* _EXTRACTED DATA_
* * *

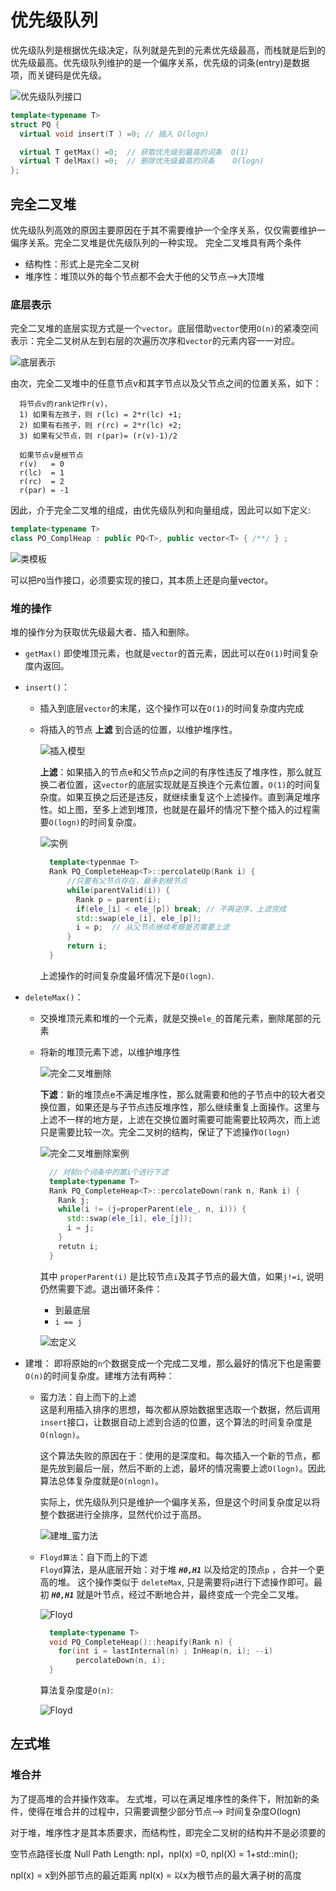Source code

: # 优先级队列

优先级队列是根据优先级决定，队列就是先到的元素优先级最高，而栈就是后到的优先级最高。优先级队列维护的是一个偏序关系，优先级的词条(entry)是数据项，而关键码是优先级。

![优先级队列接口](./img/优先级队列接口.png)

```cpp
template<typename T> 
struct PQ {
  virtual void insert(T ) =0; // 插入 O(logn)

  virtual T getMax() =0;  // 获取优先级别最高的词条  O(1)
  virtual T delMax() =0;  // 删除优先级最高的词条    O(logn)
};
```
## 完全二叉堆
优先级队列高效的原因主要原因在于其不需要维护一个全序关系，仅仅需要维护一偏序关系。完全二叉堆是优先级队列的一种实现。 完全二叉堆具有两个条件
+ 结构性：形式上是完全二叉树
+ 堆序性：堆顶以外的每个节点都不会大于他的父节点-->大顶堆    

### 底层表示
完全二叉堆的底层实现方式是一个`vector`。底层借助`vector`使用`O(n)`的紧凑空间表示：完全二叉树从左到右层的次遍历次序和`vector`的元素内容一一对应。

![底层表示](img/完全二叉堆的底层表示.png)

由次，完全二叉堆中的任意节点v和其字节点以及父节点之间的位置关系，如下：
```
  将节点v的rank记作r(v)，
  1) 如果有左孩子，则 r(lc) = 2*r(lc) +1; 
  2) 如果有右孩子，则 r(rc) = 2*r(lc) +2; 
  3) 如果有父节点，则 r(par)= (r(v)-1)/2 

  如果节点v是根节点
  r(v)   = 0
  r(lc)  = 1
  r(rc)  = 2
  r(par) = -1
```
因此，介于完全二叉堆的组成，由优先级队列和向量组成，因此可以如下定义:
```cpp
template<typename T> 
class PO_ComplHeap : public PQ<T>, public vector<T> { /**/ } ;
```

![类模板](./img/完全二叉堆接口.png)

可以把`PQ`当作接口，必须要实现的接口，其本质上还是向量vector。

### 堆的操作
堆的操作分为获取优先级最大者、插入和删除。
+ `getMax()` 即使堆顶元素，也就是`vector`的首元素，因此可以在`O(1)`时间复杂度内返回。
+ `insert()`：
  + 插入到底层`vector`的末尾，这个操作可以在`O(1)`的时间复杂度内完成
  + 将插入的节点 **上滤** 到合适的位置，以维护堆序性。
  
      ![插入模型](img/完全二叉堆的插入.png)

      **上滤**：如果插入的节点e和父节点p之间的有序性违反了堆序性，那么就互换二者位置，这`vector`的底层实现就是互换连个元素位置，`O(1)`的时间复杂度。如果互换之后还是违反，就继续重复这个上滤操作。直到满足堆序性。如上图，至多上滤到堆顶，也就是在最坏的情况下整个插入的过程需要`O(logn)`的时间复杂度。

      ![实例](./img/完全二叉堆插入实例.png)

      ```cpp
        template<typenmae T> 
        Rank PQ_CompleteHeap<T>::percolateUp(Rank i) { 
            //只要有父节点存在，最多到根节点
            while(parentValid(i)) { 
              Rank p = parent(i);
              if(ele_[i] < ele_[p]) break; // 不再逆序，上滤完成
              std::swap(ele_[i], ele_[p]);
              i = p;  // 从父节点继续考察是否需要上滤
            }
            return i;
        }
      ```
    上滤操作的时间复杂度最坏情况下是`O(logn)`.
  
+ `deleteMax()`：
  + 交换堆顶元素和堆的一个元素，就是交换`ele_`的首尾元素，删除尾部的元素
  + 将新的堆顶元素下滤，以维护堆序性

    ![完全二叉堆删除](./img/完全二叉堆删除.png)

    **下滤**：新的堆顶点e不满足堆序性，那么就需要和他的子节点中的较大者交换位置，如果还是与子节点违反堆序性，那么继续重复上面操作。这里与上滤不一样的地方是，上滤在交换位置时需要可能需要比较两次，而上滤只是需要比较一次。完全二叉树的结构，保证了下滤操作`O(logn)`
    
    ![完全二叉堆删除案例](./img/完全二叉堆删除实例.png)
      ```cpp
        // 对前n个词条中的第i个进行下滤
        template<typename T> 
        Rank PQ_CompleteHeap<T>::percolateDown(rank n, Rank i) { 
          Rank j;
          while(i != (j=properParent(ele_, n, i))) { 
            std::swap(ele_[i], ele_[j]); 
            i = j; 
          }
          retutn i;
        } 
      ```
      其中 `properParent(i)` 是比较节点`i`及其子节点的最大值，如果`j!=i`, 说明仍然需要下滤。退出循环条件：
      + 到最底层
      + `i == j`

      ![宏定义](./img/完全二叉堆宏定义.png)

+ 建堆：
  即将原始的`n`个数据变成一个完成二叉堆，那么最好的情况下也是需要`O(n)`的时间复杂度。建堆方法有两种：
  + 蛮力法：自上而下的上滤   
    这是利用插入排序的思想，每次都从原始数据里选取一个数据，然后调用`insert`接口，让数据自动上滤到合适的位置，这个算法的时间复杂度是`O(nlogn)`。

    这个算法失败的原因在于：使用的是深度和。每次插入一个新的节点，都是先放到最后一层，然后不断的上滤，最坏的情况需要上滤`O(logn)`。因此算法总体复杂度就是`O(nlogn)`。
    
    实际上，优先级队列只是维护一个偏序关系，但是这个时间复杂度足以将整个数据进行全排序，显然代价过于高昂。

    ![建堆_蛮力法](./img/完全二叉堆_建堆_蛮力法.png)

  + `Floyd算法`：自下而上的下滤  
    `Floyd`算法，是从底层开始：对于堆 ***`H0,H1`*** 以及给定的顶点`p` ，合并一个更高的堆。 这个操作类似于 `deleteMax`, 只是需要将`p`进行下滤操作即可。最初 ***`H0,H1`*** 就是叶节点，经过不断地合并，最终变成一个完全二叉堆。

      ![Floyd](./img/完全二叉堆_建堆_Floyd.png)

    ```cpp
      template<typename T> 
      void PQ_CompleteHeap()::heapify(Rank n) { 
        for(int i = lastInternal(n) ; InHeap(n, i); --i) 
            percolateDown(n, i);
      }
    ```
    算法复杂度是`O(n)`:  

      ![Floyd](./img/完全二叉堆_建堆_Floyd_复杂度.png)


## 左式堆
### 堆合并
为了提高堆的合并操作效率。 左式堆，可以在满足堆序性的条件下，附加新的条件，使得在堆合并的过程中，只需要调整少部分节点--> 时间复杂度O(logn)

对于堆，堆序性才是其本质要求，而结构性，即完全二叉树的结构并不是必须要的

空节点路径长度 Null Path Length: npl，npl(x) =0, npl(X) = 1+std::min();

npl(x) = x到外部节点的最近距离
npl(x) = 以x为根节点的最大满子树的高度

* * *

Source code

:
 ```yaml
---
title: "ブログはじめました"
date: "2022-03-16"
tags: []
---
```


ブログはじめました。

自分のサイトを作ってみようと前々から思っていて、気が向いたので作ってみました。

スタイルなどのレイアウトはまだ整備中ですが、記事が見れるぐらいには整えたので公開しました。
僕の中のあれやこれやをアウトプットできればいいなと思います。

* * *

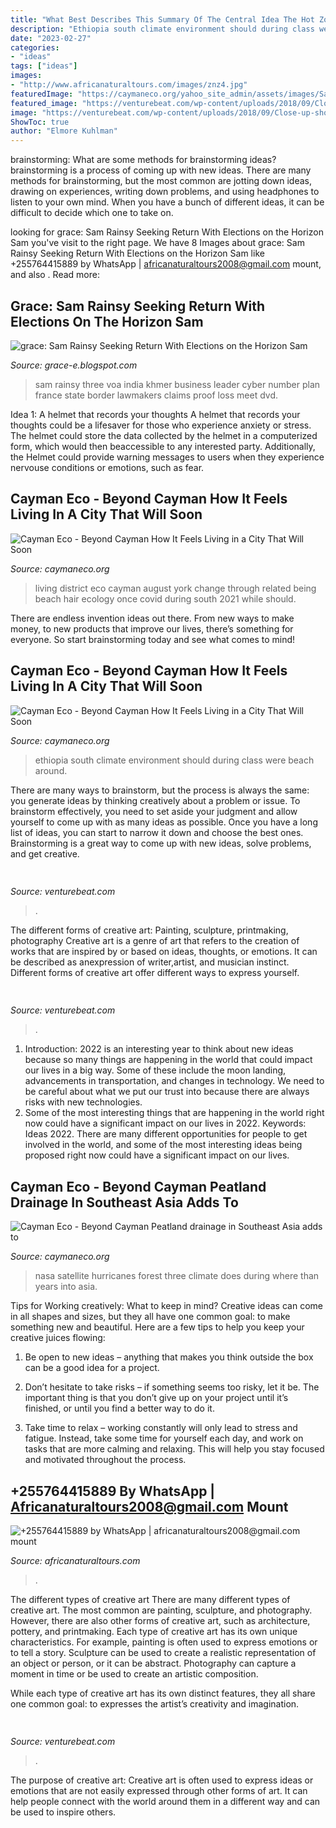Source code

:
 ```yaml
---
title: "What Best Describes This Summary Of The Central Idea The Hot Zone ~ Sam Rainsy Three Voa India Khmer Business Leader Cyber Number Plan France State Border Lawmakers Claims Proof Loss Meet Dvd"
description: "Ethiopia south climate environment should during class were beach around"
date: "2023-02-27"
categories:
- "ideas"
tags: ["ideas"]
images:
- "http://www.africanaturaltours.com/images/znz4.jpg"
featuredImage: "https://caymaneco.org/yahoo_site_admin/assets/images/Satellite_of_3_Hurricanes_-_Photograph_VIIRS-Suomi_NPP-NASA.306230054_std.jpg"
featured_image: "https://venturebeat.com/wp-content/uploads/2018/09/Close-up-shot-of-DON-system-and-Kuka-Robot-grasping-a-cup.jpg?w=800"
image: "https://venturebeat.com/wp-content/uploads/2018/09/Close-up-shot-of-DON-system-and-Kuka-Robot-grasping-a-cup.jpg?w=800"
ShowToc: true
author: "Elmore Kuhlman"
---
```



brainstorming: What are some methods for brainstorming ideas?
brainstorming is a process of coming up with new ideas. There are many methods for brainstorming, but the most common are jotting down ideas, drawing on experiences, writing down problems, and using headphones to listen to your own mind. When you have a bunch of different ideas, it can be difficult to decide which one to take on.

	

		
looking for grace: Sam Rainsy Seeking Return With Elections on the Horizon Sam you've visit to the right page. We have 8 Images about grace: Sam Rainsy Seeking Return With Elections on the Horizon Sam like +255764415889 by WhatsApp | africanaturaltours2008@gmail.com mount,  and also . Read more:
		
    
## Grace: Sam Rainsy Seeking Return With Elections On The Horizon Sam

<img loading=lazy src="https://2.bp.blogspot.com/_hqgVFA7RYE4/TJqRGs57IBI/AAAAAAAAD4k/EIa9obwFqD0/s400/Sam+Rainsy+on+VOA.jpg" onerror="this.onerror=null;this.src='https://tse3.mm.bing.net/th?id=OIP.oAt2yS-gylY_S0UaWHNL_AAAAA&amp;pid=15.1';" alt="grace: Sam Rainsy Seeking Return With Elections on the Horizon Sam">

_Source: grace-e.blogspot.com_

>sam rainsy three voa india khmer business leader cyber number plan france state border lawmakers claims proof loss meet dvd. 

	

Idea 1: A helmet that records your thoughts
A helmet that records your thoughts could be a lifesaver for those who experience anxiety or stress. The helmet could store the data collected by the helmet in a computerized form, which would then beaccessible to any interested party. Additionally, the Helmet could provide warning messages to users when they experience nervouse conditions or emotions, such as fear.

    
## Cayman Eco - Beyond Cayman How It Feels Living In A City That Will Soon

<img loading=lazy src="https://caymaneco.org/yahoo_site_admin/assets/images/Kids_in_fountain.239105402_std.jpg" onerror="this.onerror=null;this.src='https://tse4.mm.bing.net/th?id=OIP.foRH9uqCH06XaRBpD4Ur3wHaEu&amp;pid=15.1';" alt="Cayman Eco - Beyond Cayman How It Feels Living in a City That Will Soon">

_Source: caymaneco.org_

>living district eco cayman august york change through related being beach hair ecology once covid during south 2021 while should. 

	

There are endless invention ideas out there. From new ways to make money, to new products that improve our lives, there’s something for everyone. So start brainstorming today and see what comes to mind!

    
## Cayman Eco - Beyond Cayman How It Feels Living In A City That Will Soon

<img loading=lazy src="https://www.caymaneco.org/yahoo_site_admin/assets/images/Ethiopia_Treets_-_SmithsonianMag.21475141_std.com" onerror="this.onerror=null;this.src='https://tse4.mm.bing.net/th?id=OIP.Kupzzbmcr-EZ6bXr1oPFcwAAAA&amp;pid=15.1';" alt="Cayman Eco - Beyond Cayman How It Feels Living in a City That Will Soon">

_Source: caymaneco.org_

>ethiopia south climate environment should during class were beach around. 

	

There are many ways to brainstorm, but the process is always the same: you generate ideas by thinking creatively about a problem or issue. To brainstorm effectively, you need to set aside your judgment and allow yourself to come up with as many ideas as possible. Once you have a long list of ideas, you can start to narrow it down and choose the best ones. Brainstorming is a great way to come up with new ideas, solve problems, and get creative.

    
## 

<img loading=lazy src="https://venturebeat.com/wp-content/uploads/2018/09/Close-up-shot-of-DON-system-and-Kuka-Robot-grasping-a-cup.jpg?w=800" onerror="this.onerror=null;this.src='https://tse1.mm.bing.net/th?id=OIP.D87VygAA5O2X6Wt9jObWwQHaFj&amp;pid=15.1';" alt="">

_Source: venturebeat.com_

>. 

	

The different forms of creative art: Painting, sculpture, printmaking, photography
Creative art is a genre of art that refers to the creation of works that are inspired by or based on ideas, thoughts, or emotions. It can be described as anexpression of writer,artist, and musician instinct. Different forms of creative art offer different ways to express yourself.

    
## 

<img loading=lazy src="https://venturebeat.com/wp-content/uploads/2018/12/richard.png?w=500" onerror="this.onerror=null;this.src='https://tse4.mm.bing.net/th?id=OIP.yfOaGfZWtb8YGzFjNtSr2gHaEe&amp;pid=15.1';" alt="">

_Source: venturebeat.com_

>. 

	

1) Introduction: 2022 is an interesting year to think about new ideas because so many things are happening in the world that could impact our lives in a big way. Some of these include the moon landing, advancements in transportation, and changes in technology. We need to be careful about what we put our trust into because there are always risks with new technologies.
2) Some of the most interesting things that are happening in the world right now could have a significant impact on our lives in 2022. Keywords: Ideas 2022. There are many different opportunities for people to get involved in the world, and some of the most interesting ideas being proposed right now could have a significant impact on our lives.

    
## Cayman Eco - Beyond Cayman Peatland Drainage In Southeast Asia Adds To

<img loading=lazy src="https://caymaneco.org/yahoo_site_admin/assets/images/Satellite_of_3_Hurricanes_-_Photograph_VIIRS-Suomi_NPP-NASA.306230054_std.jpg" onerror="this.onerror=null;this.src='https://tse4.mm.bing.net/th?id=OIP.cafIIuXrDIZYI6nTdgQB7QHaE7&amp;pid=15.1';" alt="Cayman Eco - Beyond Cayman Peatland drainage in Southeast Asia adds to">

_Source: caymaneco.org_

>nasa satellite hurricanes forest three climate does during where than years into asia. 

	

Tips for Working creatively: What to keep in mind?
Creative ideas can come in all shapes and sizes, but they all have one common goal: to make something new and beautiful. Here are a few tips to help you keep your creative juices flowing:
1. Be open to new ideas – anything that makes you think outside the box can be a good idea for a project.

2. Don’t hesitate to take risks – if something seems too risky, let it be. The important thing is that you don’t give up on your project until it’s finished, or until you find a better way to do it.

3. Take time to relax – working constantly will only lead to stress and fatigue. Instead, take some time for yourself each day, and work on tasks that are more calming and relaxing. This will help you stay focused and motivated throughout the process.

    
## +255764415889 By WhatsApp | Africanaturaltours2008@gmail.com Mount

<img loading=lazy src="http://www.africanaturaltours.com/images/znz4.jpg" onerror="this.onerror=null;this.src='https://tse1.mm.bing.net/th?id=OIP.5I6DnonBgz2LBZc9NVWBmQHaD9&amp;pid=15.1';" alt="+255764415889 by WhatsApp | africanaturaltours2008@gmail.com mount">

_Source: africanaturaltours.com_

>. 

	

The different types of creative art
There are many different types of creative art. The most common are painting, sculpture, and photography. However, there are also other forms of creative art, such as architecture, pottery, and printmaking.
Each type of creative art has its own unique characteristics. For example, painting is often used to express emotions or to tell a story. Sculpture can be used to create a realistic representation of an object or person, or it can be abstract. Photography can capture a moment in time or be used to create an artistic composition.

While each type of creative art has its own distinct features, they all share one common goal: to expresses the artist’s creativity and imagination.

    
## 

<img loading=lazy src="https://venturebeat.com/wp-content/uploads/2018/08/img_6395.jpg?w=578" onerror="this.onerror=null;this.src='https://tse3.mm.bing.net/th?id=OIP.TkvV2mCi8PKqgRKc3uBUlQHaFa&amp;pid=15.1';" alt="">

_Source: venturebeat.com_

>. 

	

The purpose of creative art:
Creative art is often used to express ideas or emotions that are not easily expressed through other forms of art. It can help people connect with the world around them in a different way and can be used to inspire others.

* * *

* _WHAT YOU ARE ASKED TO DO_
Where a line above contains the word "assets", show that line.

* _ANSWER AREA_
featuredImage: "https://caymaneco.org/yahoo_site_admin/assets/images/Satellite_of_3_Hurricanes_-_Photograph_VIIRS-Suomi_NPP-NASA.306230054_std.jpg"
<img loading=lazy src="https://caymaneco.org/yahoo_site_admin/assets/images/Kids_in_fountain.239105402_std.jpg" onerror="this.onerror=null;this.src='https://tse4.mm.bing.net/th?id=OIP.foRH9uqCH06XaRBpD4Ur3wHaEu&amp;pid=15.1';" alt="Cayman Eco - Beyond Cayman How It Feels Living in a City That Will Soon">
<img loading=lazy src="https://www.caymaneco.org/yahoo_site_admin/assets/images/Ethiopia_Treets_-_SmithsonianMag.21475141_std.com" onerror="this.onerror=null;this.src='https://tse4.mm.bing.net/th?id=OIP.Kupzzbmcr-EZ6bXr1oPFcwAAAA&amp;pid=15.1';" alt="Cayman Eco - Beyond Cayman How It Feels Living in a City That Will Soon">
<img loading=lazy src="https://caymaneco.org/yahoo_site_admin/assets/images/Satellite_of_3_Hurricanes_-_Photograph_VIIRS-Suomi_NPP-NASA.306230054_std.jpg" onerror="this.onerror=null;this.src='https://tse4.mm.bing.net/th?id=OIP.cafIIuXrDIZYI6nTdgQB7QHaE7&amp;pid=15.1';" alt="Cayman Eco - Beyond Cayman Peatland drainage in Southeast Asia adds to">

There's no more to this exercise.